(Source records)
================================
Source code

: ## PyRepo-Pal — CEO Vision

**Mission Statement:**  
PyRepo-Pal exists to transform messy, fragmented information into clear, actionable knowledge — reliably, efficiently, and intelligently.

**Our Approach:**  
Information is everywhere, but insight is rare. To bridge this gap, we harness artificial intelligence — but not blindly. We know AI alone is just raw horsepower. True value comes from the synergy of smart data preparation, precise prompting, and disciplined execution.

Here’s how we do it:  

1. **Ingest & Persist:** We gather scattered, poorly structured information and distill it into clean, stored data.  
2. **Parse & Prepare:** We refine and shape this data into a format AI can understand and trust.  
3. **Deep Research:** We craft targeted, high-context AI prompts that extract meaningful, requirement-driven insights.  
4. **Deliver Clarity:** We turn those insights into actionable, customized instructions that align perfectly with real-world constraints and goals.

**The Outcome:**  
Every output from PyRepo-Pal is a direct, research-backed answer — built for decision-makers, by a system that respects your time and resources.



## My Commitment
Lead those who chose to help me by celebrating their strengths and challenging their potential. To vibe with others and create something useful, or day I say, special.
================================
Try it: Show every line in the entries where the string "from" occurs.

Result:
Information is everywhere, but insight is rare. To bridge this gap, we harness artificial intelligence — but not blindly. We know AI alone is just raw horsepower. True value comes from the synergy of smart data preparation, precise prompting, and disciplined execution.
Every output from PyRepo-Pal is a direct, research-backed answer — built for decision-makers, by a system that respects your time and resources.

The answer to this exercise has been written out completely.